Extracted data entries
══════════════════════════════
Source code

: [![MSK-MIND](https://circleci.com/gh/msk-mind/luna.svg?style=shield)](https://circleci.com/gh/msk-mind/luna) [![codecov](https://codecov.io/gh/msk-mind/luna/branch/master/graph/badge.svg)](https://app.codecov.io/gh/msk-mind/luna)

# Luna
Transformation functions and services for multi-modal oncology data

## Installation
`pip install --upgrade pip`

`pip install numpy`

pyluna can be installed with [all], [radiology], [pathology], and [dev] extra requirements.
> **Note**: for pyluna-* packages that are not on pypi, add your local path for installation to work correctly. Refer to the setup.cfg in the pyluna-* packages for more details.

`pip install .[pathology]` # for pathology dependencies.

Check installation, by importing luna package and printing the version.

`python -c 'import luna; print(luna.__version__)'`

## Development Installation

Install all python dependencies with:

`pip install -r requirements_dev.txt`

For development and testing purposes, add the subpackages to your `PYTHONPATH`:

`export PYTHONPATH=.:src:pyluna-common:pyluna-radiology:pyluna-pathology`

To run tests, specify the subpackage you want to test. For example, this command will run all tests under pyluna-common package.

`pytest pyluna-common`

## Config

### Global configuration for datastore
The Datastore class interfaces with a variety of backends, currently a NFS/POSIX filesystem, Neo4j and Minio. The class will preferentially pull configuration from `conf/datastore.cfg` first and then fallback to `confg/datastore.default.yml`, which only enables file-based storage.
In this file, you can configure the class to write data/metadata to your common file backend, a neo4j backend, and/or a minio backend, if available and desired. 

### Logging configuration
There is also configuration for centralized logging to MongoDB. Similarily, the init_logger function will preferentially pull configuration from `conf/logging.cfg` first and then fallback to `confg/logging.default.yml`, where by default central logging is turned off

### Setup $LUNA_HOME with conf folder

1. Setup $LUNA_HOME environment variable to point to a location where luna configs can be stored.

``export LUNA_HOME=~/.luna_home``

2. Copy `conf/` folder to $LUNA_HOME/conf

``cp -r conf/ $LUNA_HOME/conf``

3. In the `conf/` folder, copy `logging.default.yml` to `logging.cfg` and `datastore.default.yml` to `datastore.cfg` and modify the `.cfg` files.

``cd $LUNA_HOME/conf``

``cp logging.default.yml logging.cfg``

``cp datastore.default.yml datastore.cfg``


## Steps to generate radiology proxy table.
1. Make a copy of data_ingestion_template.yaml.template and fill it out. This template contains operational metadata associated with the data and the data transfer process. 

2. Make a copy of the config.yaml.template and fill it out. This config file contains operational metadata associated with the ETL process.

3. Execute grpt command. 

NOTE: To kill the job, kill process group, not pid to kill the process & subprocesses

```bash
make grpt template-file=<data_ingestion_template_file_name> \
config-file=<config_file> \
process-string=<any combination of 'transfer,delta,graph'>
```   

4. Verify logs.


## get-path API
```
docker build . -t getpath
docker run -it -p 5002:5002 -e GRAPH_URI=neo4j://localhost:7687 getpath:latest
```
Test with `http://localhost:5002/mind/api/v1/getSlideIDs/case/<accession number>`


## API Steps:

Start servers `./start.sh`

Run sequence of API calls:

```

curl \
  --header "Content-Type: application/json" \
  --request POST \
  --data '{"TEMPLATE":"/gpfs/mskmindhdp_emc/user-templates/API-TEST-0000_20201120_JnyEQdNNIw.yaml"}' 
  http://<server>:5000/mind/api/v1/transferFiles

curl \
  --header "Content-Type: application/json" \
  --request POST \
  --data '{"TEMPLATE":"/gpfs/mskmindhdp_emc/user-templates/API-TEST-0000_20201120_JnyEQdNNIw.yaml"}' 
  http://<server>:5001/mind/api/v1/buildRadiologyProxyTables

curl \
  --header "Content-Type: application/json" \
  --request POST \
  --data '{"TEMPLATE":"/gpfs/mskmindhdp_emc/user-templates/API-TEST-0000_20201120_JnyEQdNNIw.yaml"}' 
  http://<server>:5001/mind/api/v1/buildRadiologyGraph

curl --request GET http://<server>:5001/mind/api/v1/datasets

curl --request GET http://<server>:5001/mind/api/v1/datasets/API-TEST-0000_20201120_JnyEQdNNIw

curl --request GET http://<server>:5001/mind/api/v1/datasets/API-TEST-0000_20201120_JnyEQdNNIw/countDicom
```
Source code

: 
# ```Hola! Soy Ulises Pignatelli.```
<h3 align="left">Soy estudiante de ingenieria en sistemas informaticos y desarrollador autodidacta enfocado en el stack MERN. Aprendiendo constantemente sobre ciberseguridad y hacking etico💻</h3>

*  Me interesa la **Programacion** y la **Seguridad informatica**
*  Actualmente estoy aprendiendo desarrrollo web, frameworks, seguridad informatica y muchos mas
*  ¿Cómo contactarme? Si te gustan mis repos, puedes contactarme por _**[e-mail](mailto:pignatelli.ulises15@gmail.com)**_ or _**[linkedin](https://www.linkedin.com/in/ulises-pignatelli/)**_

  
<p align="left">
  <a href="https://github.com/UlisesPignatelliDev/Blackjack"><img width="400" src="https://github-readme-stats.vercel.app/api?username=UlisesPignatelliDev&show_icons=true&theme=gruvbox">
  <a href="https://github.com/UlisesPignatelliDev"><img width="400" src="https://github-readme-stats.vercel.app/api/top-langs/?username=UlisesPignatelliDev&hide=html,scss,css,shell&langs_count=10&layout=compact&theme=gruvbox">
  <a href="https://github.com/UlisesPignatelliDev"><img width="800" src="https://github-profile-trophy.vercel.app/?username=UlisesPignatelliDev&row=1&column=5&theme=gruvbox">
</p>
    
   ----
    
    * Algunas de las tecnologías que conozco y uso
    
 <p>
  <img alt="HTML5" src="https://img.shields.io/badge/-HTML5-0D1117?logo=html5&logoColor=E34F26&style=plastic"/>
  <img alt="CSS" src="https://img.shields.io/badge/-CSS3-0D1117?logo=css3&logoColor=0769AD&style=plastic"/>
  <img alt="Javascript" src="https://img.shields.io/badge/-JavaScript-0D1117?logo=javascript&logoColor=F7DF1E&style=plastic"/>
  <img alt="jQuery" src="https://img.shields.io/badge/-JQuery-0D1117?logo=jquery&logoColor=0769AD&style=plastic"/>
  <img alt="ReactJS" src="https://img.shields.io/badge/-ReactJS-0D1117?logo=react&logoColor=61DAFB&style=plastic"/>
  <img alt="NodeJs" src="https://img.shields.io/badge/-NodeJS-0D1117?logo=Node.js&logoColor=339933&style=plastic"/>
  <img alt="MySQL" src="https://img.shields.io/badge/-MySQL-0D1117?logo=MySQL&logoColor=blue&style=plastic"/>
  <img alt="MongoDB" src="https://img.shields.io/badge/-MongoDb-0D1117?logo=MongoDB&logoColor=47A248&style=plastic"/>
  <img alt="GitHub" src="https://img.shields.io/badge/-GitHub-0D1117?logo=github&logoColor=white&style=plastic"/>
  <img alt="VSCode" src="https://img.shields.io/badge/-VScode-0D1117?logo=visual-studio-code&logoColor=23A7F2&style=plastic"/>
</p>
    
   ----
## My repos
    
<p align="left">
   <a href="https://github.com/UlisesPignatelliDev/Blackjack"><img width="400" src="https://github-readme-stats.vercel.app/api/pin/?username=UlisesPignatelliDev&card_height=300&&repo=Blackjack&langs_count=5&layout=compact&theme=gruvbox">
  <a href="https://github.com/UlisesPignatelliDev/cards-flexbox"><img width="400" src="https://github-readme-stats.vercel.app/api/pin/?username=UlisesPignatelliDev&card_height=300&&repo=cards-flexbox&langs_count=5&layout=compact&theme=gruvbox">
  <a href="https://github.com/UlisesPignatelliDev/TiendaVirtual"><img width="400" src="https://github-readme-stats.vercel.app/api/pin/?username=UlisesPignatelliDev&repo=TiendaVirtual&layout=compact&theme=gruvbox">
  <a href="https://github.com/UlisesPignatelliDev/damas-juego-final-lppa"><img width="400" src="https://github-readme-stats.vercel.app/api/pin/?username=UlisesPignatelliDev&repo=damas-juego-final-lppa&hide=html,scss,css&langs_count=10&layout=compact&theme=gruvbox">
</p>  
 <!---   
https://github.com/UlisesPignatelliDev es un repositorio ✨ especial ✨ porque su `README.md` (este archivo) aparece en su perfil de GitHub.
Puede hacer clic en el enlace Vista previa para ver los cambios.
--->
══════════════════════════════
What needs to be done —
Return every line above where "hide" appears.

Solution below —
  <a href="https://github.com/UlisesPignatelliDev"><img width="400" src="https://github-readme-stats.vercel.app/api/top-langs/?username=UlisesPignatelliDev&hide=html,scss,css,shell&langs_count=10&layout=compact&theme=gruvbox">
  <a href="https://github.com/UlisesPignatelliDev/damas-juego-final-lppa"><img width="400" src="https://github-readme-stats.vercel.app/api/pin/?username=UlisesPignatelliDev&repo=damas-juego-final-lppa&hide=html,scss,css&langs_count=10&layout=compact&theme=gruvbox">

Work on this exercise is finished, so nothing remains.